### Provided entries
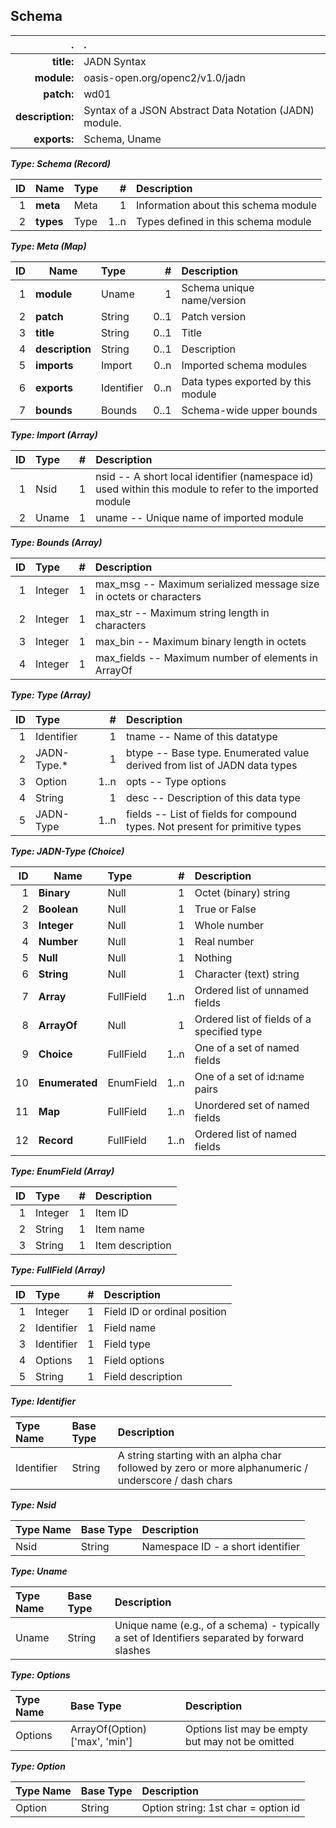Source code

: <!-- Generated from schema\jadn.jadn, Wed Oct 17 09:47:47 2018-->
## Schema
| . | . |
| ---: | :--- |
| **title:** | JADN Syntax |
| **module:** | oasis-open.org/openc2/v1.0/jadn |
| **patch:** | wd01 |
| **description:** | Syntax of a JSON Abstract Data Notation (JADN) module. |
| **exports:** | Schema, Uname |

**_Type: Schema (Record)_**

| ID | Name | Type | # | Description |
| ---: | --- | :--- | ---: | :--- |
| 1 | **meta** | Meta | 1 | Information about this schema module |
| 2 | **types** | Type | 1..n | Types defined in this schema module |

**_Type: Meta (Map)_**

| ID | Name | Type | # | Description |
| ---: | --- | :--- | ---: | :--- |
| 1 | **module** | Uname | 1 | Schema unique name/version |
| 2 | **patch** | String | 0..1 | Patch version |
| 3 | **title** | String | 0..1 | Title |
| 4 | **description** | String | 0..1 | Description |
| 5 | **imports** | Import | 0..n | Imported schema modules |
| 6 | **exports** | Identifier | 0..n | Data types exported by this module |
| 7 | **bounds** | Bounds | 0..1 | Schema-wide upper bounds |

**_Type: Import (Array)_**

| ID | Type | # | Description |
| ---: | :--- | ---: | :--- |
| 1 | Nsid | 1 | nsid -- A short local identifier (namespace id) used within this module to refer to the imported module |
| 2 | Uname | 1 | uname -- Unique name of imported module |

**_Type: Bounds (Array)_**

| ID | Type | # | Description |
| ---: | :--- | ---: | :--- |
| 1 | Integer | 1 | max_msg -- Maximum serialized message size in octets or characters |
| 2 | Integer | 1 | max_str -- Maximum string length in characters |
| 3 | Integer | 1 | max_bin -- Maximum binary length in octets |
| 4 | Integer | 1 | max_fields -- Maximum number of elements in ArrayOf |

**_Type: Type (Array)_**

| ID | Type | # | Description |
| ---: | :--- | ---: | :--- |
| 1 | Identifier | 1 | tname -- Name of this datatype |
| 2 | JADN-Type.* | 1 | btype -- Base type.  Enumerated value derived from list of JADN data types |
| 3 | Option | 1..n | opts -- Type options |
| 4 | String | 1 | desc -- Description of this data type |
| 5 | JADN-Type | 1..n | fields -- List of fields for compound types.  Not present for primitive types |

**_Type: JADN-Type (Choice)_**

| ID | Name | Type | # | Description |
| ---: | --- | :--- | ---: | :--- |
| 1 | **Binary** | Null | 1 | Octet (binary) string |
| 2 | **Boolean** | Null | 1 | True or False |
| 3 | **Integer** | Null | 1 | Whole number |
| 4 | **Number** | Null | 1 | Real number |
| 5 | **Null** | Null | 1 | Nothing |
| 6 | **String** | Null | 1 | Character (text) string |
| 7 | **Array** | FullField | 1..n | Ordered list of unnamed fields |
| 8 | **ArrayOf** | Null | 1 | Ordered list of fields of a specified type |
| 9 | **Choice** | FullField | 1..n | One of a set of named fields |
| 10 | **Enumerated** | EnumField | 1..n | One of a set of id:name pairs |
| 11 | **Map** | FullField | 1..n | Unordered set of named fields |
| 12 | **Record** | FullField | 1..n | Ordered list of named fields |

**_Type: EnumField (Array)_**

| ID | Type | # | Description |
| ---: | :--- | ---: | :--- |
| 1 | Integer | 1 | Item ID |
| 2 | String | 1 | Item name |
| 3 | String | 1 | Item description |

**_Type: FullField (Array)_**

| ID | Type | # | Description |
| ---: | :--- | ---: | :--- |
| 1 | Integer | 1 | Field ID or ordinal position |
| 2 | Identifier | 1 | Field name |
| 3 | Identifier | 1 | Field type |
| 4 | Options | 1 | Field options |
| 5 | String | 1 | Field description |

**_Type: Identifier_**

| Type Name | Base Type | Description |
| :--- | :--- | :--- |
| Identifier | String | A string starting with an alpha char followed by zero or more alphanumeric / underscore / dash chars |

**_Type: Nsid_**

| Type Name | Base Type | Description |
| :--- | :--- | :--- |
| Nsid | String | Namespace ID - a short identifier |

**_Type: Uname_**

| Type Name | Base Type | Description |
| :--- | :--- | :--- |
| Uname | String | Unique name (e.g., of a schema) - typically a set of Identifiers separated by forward slashes |

**_Type: Options_**

| Type Name | Base Type | Description |
| :--- | :--- | :--- |
| Options | ArrayOf(Option) ['max', 'min'] | Options list may be empty but may not be omitted |

**_Type: Option_**

| Type Name | Base Type | Description |
| :--- | :--- | :--- |
| Option | String | Option string: 1st char = option id |
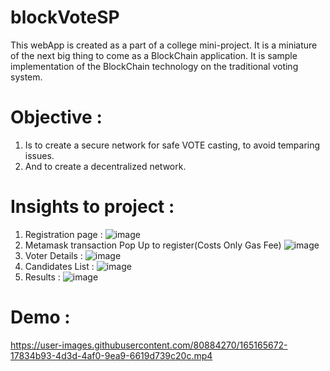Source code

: # blockVoteSP
This webApp is created as a part of a college mini-project. It is a miniature of the next big thing to come as a BlockChain application. It is sample implementation of the BlockChain technology on the traditional voting system.

# Objective :
1. Is to create a secure network for safe VOTE casting, to avoid temparing issues.
2. And to create a decentralized network.

# Insights to project :

1. Registration page :
![image](https://user-images.githubusercontent.com/80884270/165152217-2c1c3d4a-ef39-44e7-9fb5-6c30679dd8f1.png)
2. Metamask transaction Pop Up to register(Costs Only Gas Fee)
![image](https://user-images.githubusercontent.com/80884270/165153087-06030fdb-6d0a-4381-8817-ef7e188d19f6.png)
3. Voter Details :
![image](https://user-images.githubusercontent.com/80884270/165153210-6313ac64-2924-42ad-92b2-25950729dd5d.png)
4. Candidates List :
![image](https://user-images.githubusercontent.com/80884270/165153377-cb0506a1-8617-4c62-bc0d-ec4a3de562ba.png)
5. Results :
![image](https://user-images.githubusercontent.com/80884270/165153473-d80c6324-39fd-4473-83a7-700c3e6533fe.png)

# Demo :


https://user-images.githubusercontent.com/80884270/165165672-17834b93-4d3d-4af0-9ea9-6619d739c20c.mp4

### Your objective
The response should consist of the entries above, given again exactly and free of pictures.

### Output of the task
Source code

: <!-- Generated from schema\jadn.jadn, Wed Oct 17 09:47:47 2018-->
## Schema
| . | . |
| ---: | :--- |
| **title:** | JADN Syntax |
| **module:** | oasis-open.org/openc2/v1.0/jadn |
| **patch:** | wd01 |
| **description:** | Syntax of a JSON Abstract Data Notation (JADN) module. |
| **exports:** | Schema, Uname |

**_Type: Schema (Record)_**

| ID | Name | Type | # | Description |
| ---: | --- | :--- | ---: | :--- |
| 1 | **meta** | Meta | 1 | Information about this schema module |
| 2 | **types** | Type | 1..n | Types defined in this schema module |

**_Type: Meta (Map)_**

| ID | Name | Type | # | Description |
| ---: | --- | :--- | ---: | :--- |
| 1 | **module** | Uname | 1 | Schema unique name/version |
| 2 | **patch** | String | 0..1 | Patch version |
| 3 | **title** | String | 0..1 | Title |
| 4 | **description** | String | 0..1 | Description |
| 5 | **imports** | Import | 0..n | Imported schema modules |
| 6 | **exports** | Identifier | 0..n | Data types exported by this module |
| 7 | **bounds** | Bounds | 0..1 | Schema-wide upper bounds |

**_Type: Import (Array)_**

| ID | Type | # | Description |
| ---: | :--- | ---: | :--- |
| 1 | Nsid | 1 | nsid -- A short local identifier (namespace id) used within this module to refer to the imported module |
| 2 | Uname | 1 | uname -- Unique name of imported module |

**_Type: Bounds (Array)_**

| ID | Type | # | Description |
| ---: | :--- | ---: | :--- |
| 1 | Integer | 1 | max_msg -- Maximum serialized message size in octets or characters |
| 2 | Integer | 1 | max_str -- Maximum string length in characters |
| 3 | Integer | 1 | max_bin -- Maximum binary length in octets |
| 4 | Integer | 1 | max_fields -- Maximum number of elements in ArrayOf |

**_Type: Type (Array)_**

| ID | Type | # | Description |
| ---: | :--- | ---: | :--- |
| 1 | Identifier | 1 | tname -- Name of this datatype |
| 2 | JADN-Type.* | 1 | btype -- Base type.  Enumerated value derived from list of JADN data types |
| 3 | Option | 1..n | opts -- Type options |
| 4 | String | 1 | desc -- Description of this data type |
| 5 | JADN-Type | 1..n | fields -- List of fields for compound types.  Not present for primitive types |

**_Type: JADN-Type (Choice)_**

| ID | Name | Type | # | Description |
| ---: | --- | :--- | ---: | :--- |
| 1 | **Binary** | Null | 1 | Octet (binary) string |
| 2 | **Boolean** | Null | 1 | True or False |
| 3 | **Integer** | Null | 1 | Whole number |
| 4 | **Number** | Null | 1 | Real number |
| 5 | **Null** | Null | 1 | Nothing |
| 6 | **String** | Null | 1 | Character (text) string |
| 7 | **Array** | FullField | 1..n | Ordered list of unnamed fields |
| 8 | **ArrayOf** | Null | 1 | Ordered list of fields of a specified type |
| 9 | **Choice** | FullField | 1..n | One of a set of named fields |
| 10 | **Enumerated** | EnumField | 1..n | One of a set of id:name pairs |
| 11 | **Map** | FullField | 1..n | Unordered set of named fields |
| 12 | **Record** | FullField | 1..n | Ordered list of named fields |

**_Type: EnumField (Array)_**

| ID | Type | # | Description |
| ---: | :--- | ---: | :--- |
| 1 | Integer | 1 | Item ID |
| 2 | String | 1 | Item name |
| 3 | String | 1 | Item description |

**_Type: FullField (Array)_**

| ID | Type | # | Description |
| ---: | :--- | ---: | :--- |
| 1 | Integer | 1 | Field ID or ordinal position |
| 2 | Identifier | 1 | Field name |
| 3 | Identifier | 1 | Field type |
| 4 | Options | 1 | Field options |
| 5 | String | 1 | Field description |

**_Type: Identifier_**

| Type Name | Base Type | Description |
| :--- | :--- | :--- |
| Identifier | String | A string starting with an alpha char followed by zero or more alphanumeric / underscore / dash chars |

**_Type: Nsid_**

| Type Name | Base Type | Description |
| :--- | :--- | :--- |
| Nsid | String | Namespace ID - a short identifier |

**_Type: Uname_**

| Type Name | Base Type | Description |
| :--- | :--- | :--- |
| Uname | String | Unique name (e.g., of a schema) - typically a set of Identifiers separated by forward slashes |

**_Type: Options_**

| Type Name | Base Type | Description |
| :--- | :--- | :--- |
| Options | ArrayOf(Option) ['max', 'min'] | Options list may be empty but may not be omitted |

**_Type: Option_**

| Type Name | Base Type | Description |
| :--- | :--- | :--- |
| Option | String | Option string: 1st char = option id |
Source code

: # blockVoteSP
This webApp is created as a part of a college mini-project. It is a miniature of the next big thing to come as a BlockChain application. It is sample implementation of the BlockChain technology on the traditional voting system.

# Objective :
1. Is to create a secure network for safe VOTE casting, to avoid temparing issues.
2. And to create a decentralized network.

# Insights to project :

1. Registration page :
![image](https://user-images.githubusercontent.com/80884270/165152217-2c1c3d4a-ef39-44e7-9fb5-6c30679dd8f1.png)
2. Metamask transaction Pop Up to register(Costs Only Gas Fee)
![image](https://user-images.githubusercontent.com/80884270/165153087-06030fdb-6d0a-4381-8817-ef7e188d19f6.png)
3. Voter Details :
![image](https://user-images.githubusercontent.com/80884270/165153210-6313ac64-2924-42ad-92b2-25950729dd5d.png)
4. Candidates List :
![image](https://user-images.githubusercontent.com/80884270/165153377-cb0506a1-8617-4c62-bc0d-ec4a3de562ba.png)
5. Results :
![image](https://user-images.githubusercontent.com/80884270/165153473-d80c6324-39fd-4473-83a7-700c3e6533fe.png)

# Demo :


https://user-images.githubusercontent.com/80884270/165165672-17834b93-4d3d-4af0-9ea9-6619d739c20c.mp4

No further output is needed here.